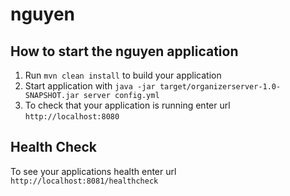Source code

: # nguyen

How to start the nguyen application
---

1. Run `mvn clean install` to build your application
1. Start application with `java -jar target/organizerserver-1.0-SNAPSHOT.jar server config.yml`
1. To check that your application is running enter url `http://localhost:8080`

Health Check
---

To see your applications health enter url `http://localhost:8081/healthcheck`
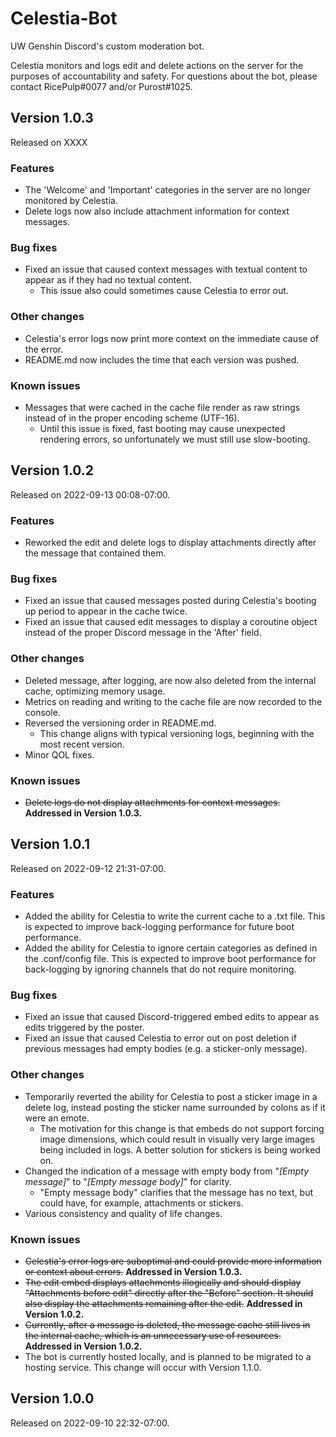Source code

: # Celestia-Bot
UW Genshin Discord's custom moderation bot.

Celestia monitors and logs edit and delete actions on the server for the purposes of accountability and safety.
For questions about the bot, please contact RicePulp#0077 and/or Purost#1025.

## Version 1.0.3
Released on XXXX
### Features
- The 'Welcome' and 'Important' categories in the server are no longer monitored by Celestia.
- Delete logs now also include attachment information for context messages.
### Bug fixes
- Fixed an issue that caused context messages with textual content to appear as if they had no textual content.
  - This issue also could sometimes cause Celestia to error out.
### Other changes
- Celestia's error logs now print more context on the immediate cause of the error.
- README.md now includes the time that each version was pushed.
### Known issues
- Messages that were cached in the cache file render as raw strings instead of in the proper encoding scheme (UTF-16).
  - Until this issue is fixed, fast booting may cause unexpected rendering errors, so unfortunately we must still use 
    slow-booting.

## Version 1.0.2
Released on 2022-09-13 00:08-07:00.
### Features
- Reworked the edit and delete logs to display attachments directly after the message that contained them.
### Bug fixes
- Fixed an issue that caused messages posted during Celestia's booting up period to appear in the cache twice.
- Fixed an issue that caused edit messages to display a coroutine object instead of the proper Discord message in the
'After' field.
### Other changes
- Deleted message, after logging, are now also deleted from the internal cache, optimizing memory usage.
- Metrics on reading and writing to the cache file are now recorded to the console.
- Reversed the versioning order in README.md.
  - This change aligns with typical versioning logs, beginning with the most recent version.
- Minor QOL fixes.
### Known issues
- ~~Delete logs do not display attachments for context messages.~~ **Addressed in Version 1.0.3.**

## Version 1.0.1
Released on 2022-09-12 21:31-07:00.
### Features
- Added the ability for Celestia to write the current cache to a .txt file. This is expected to improve back-logging 
performance for future boot performance.
- Added the ability for Celestia to ignore certain categories as defined in the .conf/config file. This is expected to 
improve boot performance for back-logging by ignoring channels that do not require monitoring.
### Bug fixes
- Fixed an issue that caused Discord-triggered embed edits to appear as edits triggered by the poster.
- Fixed an issue that caused Celestia to error out on post deletion if previous messages had empty bodies 
(e.g. a sticker-only message).
### Other changes
- Temporarily reverted the ability for Celestia to post a sticker image in a delete log, instead posting the sticker 
name surrounded by colons as if it were an emote.
  - The motivation for this change is that embeds do not support forcing image dimensions, which could result in visually
  very large images being included in logs. A better solution for stickers is being worked on.
- Changed the indication of a message with empty body from "_\[Empty message\]_" to "_\[Empty message body\]_" for clarity.
  - "Empty message body" clarifies that the message has no text, but could have, for example, attachments or stickers.
- Various consistency and quality of life changes.
### Known issues
- ~~Celestia's error logs are suboptimal and could provide more information or context about errors.~~ **Addressed in Version
1.0.3.**
- ~~The edit embed displays attachments illogically and should display "Attachments before edit" directly after the "Before"
section. It should also display the attachments remaining after the edit.~~ **Addressed in Version 1.0.2.**
- ~~Currently, after a message is deleted, the message cache still lives in the internal cache, which is an unnecessary
use of resources.~~ **Addressed in Version 1.0.2.**
- The bot is currently hosted locally, and is planned to be migrated to a hosting service. This change will occur with 
Version 1.1.0.

## Version 1.0.0
Released on 2022-09-10 22:32-07:00.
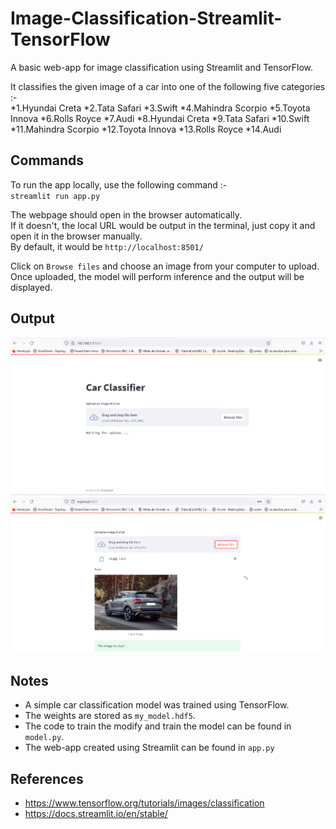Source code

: # Image-Classification-Streamlit-TensorFlow
A basic web-app for image classification using Streamlit and TensorFlow.

It classifies the given image of a car into one of the following five categories :-  
*1.Hyundai Creta
*2.Tata Safari
*3.Swift
*4.Mahindra Scorpio
*5.Toyota Innova
*6.Rolls Royce
*7.Audi
*8.Hyundai Creta
*9.Tata Safari
*10.Swift
*11.Mahindra Scorpio
*12.Toyota Innova
*13.Rolls Royce
*14.Audi

## Commands

To run the app locally, use the following command :-  
`streamlit run app.py`  

The webpage should open in the browser automatically.  
If it doesn't, the local URL would be output in the terminal, just copy it and open it in the browser manually.  
By default, it would be `http://localhost:8501/`  

Click on `Browse files` and choose an image from your computer to upload.  
Once uploaded, the model will perform inference and the output will be displayed.  

## Output

<img src ='misc/sample_home_page.png' width = 700>  

<img src ='misc/sample_output.png' width = 700>


## Notes
* A simple car classification model was trained using TensorFlow.  
* The weights are stored as `my_model.hdf5`.  
* The code to train the modify and train the model can be found in `model.py`.  
* The web-app created using Streamlit can be found in `app.py`


## References

* https://www.tensorflow.org/tutorials/images/classification
* https://docs.streamlit.io/en/stable/
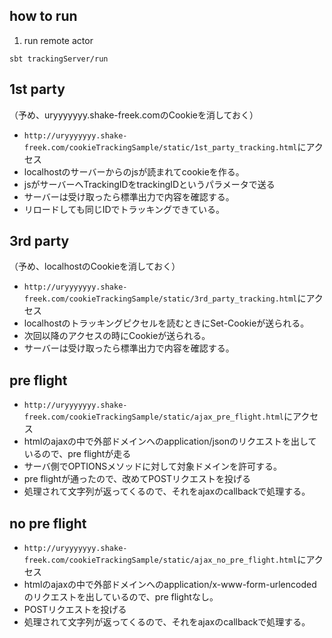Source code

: 
## how to run

1. run remote actor

`sbt trackingServer/run`

## 1st party

（予め、uryyyyyyy.shake-freek.comのCookieを消しておく）

- `http://uryyyyyyy.shake-freek.com/cookieTrackingSample/static/1st_party_tracking.html`にアクセス
- localhostのサーバーからのjsが読まれてcookieを作る。
- jsがサーバーへTrackingIDをtrackingIDというパラメータで送る
- サーバーは受け取ったら標準出力で内容を確認する。
- リロードしても同じIDでトラッキングできている。

## 3rd party

（予め、localhostのCookieを消しておく）

- `http://uryyyyyyy.shake-freek.com/cookieTrackingSample/static/3rd_party_tracking.html`にアクセス
- localhostのトラッキングピクセルを読むときにSet-Cookieが送られる。
- 次回以降のアクセスの時にCookieが送られる。
- サーバーは受け取ったら標準出力で内容を確認する。

## pre flight

- `http://uryyyyyyy.shake-freek.com/cookieTrackingSample/static/ajax_pre_flight.html`にアクセス
- htmlのajaxの中で外部ドメインへのapplication/jsonのリクエストを出しているので、pre flightが走る
- サーバ側でOPTIONSメソッドに対して対象ドメインを許可する。
- pre flightが通ったので、改めてPOSTリクエストを投げる
- 処理されて文字列が返ってくるので、それをajaxのcallbackで処理する。

## no pre flight

- `http://uryyyyyyy.shake-freek.com/cookieTrackingSample/static/ajax_no_pre_flight.html`にアクセス
- htmlのajaxの中で外部ドメインへのapplication/x-www-form-urlencodedのリクエストを出しているので、pre flightなし。
- POSTリクエストを投げる
- 処理されて文字列が返ってくるので、それをajaxのcallbackで処理する。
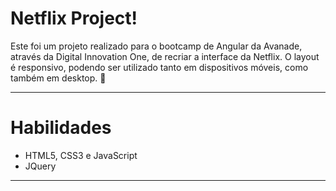 # Netflix Project!

Este foi um projeto realizado para o bootcamp de Angular da Avanade, através da Digital Innovation One, de recriar a interface da Netflix.
O layout é responsivo, podendo ser utilizado tanto em dispositivos móveis, como também em desktop. 🚀

---

# Habilidades

  - HTML5, CSS3 e JavaScript
  - JQuery

---

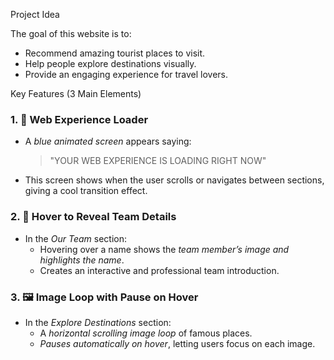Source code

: Project Idea

The goal of this website is to:
- Recommend amazing tourist places to visit.
- Help people explore destinations visually.
- Provide an engaging experience for travel lovers.

Key Features (3 Main Elements)

### 1. 🔵 Web Experience Loader
- A *blue animated screen* appears saying:
  > "YOUR WEB EXPERIENCE IS LOADING RIGHT NOW"
- This screen shows when the user scrolls or navigates between sections, giving a cool transition effect.

### 2. 👤 Hover to Reveal Team Details
- In the *Our Team* section:
  - Hovering over a name shows the *team member’s image and highlights the name*.
  - Creates an interactive and professional team introduction.

### 3. 🖼 Image Loop with Pause on Hover
- In the *Explore Destinations* section:
  - A *horizontal scrolling image loop* of famous places.
  - *Pauses automatically on hover*, letting users focus on each image.

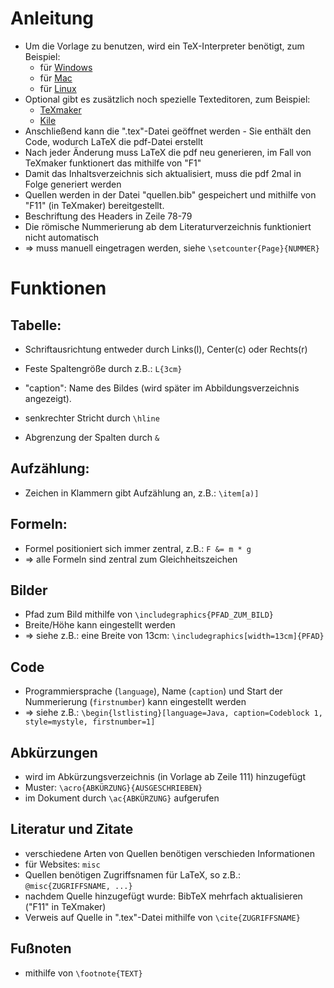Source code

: # Anleitung

- Um die Vorlage zu benutzen, wird ein TeX-Interpreter benötigt, zum Beispiel:
  - für [Windows](http://mirror.ctan.org/systems/texlive/tlnet/install-tl-windows.exe)
  - für [Mac](http://mirror.ctan.org/systems/mac/mactex/MacTeX.pkg)
  - für [Linux](http://mirror.ctan.org/systems/texlive/tlnet/install-tl-unx.tar.gz)
- Optional gibt es zusätzlich noch spezielle Texteditoren, zum Beispiel:
  - [TeXmaker](https://www.xm1math.net/texmaker/)
  - [Kile](https://kile.sourceforge.io/)
- Anschließend kann die ".tex"-Datei geöffnet werden - Sie enthält den Code, wodurch LaTeX die pdf-Datei erstellt
- Nach jeder Änderung muss LaTeX die pdf neu generieren, im Fall von TeXmaker funktionert das mithilfe von "F1"
- Damit das Inhaltsverzeichnis sich aktualisiert, muss die pdf 2mal in Folge generiert werden
- Quellen werden in der Datei "quellen.bib" gespeichert und mithilfe von "F11" (in TeXmaker) bereitgestellt.
- Beschriftung des Headers in Zeile 78-79
- Die römische Nummerierung ab dem Literaturverzeichnis funktioniert nicht automatisch
- => muss manuell eingetragen werden, siehe `\setcounter{Page}{NUMMER}`

# Funktionen

## Tabelle:

- Schriftausrichtung entweder durch Links(l), Center(c) oder Rechts(r)

- Feste Spaltengröße durch z.B.: `L{3cm}`

- "caption": Name des Bildes (wird später im Abbildungsverzeichnis angezeigt).

- senkrechter Stricht durch `\hline`

- Abgrenzung der Spalten durch `&`

## Aufzählung:

- Zeichen in Klammern gibt Aufzählung an, z.B.: `\item[a)]`

## Formeln:

- Formel positioniert sich immer zentral, z.B.: `F &= m * g`
- => alle Formeln sind zentral zum Gleichheitszeichen

## Bilder

- Pfad zum Bild mithilfe von `\includegraphics{PFAD_ZUM_BILD}`
- Breite/Höhe kann eingestellt werden
- => siehe z.B.: eine Breite von 13cm: `\includegraphics[width=13cm]{PFAD}`
  
## Code

- Programmiersprache (`language`), Name (`caption`) und Start der Nummerierung (`firstnumber`) kann eingestellt werden
- => siehe z.B.: `\begin{lstlisting}[language=Java, caption=Codeblock 1, style=mystyle, firstnumber=1]`

## Abkürzungen

- wird im Abkürzungsverzeichnis (in Vorlage ab Zeile 111) hinzugefügt 
- Muster: `\acro{ABKÜRZUNG}{AUSGESCHRIEBEN}`
- im Dokument durch `\ac{ABKÜRZUNG}` aufgerufen

## Literatur und Zitate

- verschiedene Arten von Quellen benötigen verschieden Informationen
- für Websites: `misc`
- Quellen benötigen Zugriffsnamen für LaTeX, so z.B.: `@misc{ZUGRIFFSNAME, ...}`
- nachdem Quelle hinzugefügt wurde: BibTeX mehrfach aktualisieren ("F11" in TeXmaker)
- Verweis auf Quelle in ".tex"-Datei mithilfe von `\cite{ZUGRIFFSNAME}`

## Fußnoten

- mithilfe von `\footnote{TEXT}`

#### PROBLEM TO WORK ON:
Range to copy from the listing above: the line with "trained using TensorFlow." through the line with "- Help people explore destinations visually.". Transcribe it exactly and skip the pictures.

#### ANSWER BOX:
* A simple car classification model was trained using TensorFlow.  
* The weights are stored as `my_model.hdf5`.  
* The code to train the modify and train the model can be found in `model.py`.  
* The web-app created using Streamlit can be found in `app.py`


## References

* https://www.tensorflow.org/tutorials/images/classification
* https://docs.streamlit.io/en/stable/
Source code

: 
## how to run

1. run remote actor

`sbt trackingServer/run`

## 1st party

（予め、uryyyyyyy.shake-freek.comのCookieを消しておく）

- `http://uryyyyyyy.shake-freek.com/cookieTrackingSample/static/1st_party_tracking.html`にアクセス
- localhostのサーバーからのjsが読まれてcookieを作る。
- jsがサーバーへTrackingIDをtrackingIDというパラメータで送る
- サーバーは受け取ったら標準出力で内容を確認する。
- リロードしても同じIDでトラッキングできている。

## 3rd party

（予め、localhostのCookieを消しておく）

- `http://uryyyyyyy.shake-freek.com/cookieTrackingSample/static/3rd_party_tracking.html`にアクセス
- localhostのトラッキングピクセルを読むときにSet-Cookieが送られる。
- 次回以降のアクセスの時にCookieが送られる。
- サーバーは受け取ったら標準出力で内容を確認する。

## pre flight

- `http://uryyyyyyy.shake-freek.com/cookieTrackingSample/static/ajax_pre_flight.html`にアクセス
- htmlのajaxの中で外部ドメインへのapplication/jsonのリクエストを出しているので、pre flightが走る
- サーバ側でOPTIONSメソッドに対して対象ドメインを許可する。
- pre flightが通ったので、改めてPOSTリクエストを投げる
- 処理されて文字列が返ってくるので、それをajaxのcallbackで処理する。

## no pre flight

- `http://uryyyyyyy.shake-freek.com/cookieTrackingSample/static/ajax_no_pre_flight.html`にアクセス
- htmlのajaxの中で外部ドメインへのapplication/x-www-form-urlencodedのリクエストを出しているので、pre flightなし。
- POSTリクエストを投げる
- 処理されて文字列が返ってくるので、それをajaxのcallbackで処理する。
 # Netflix Project!

Este foi um projeto realizado para o bootcamp de Angular da Avanade, através da Digital Innovation One, de recriar a interface da Netflix.
O layout é responsivo, podendo ser utilizado tanto em dispositivos móveis, como também em desktop. 🚀

---

# Habilidades

  - HTML5, CSS3 e JavaScript
  - JQuery

---

Source code

: Project Idea

The goal of this website is to:
- Recommend amazing tourist places to visit.
- Help people explore destinations visually.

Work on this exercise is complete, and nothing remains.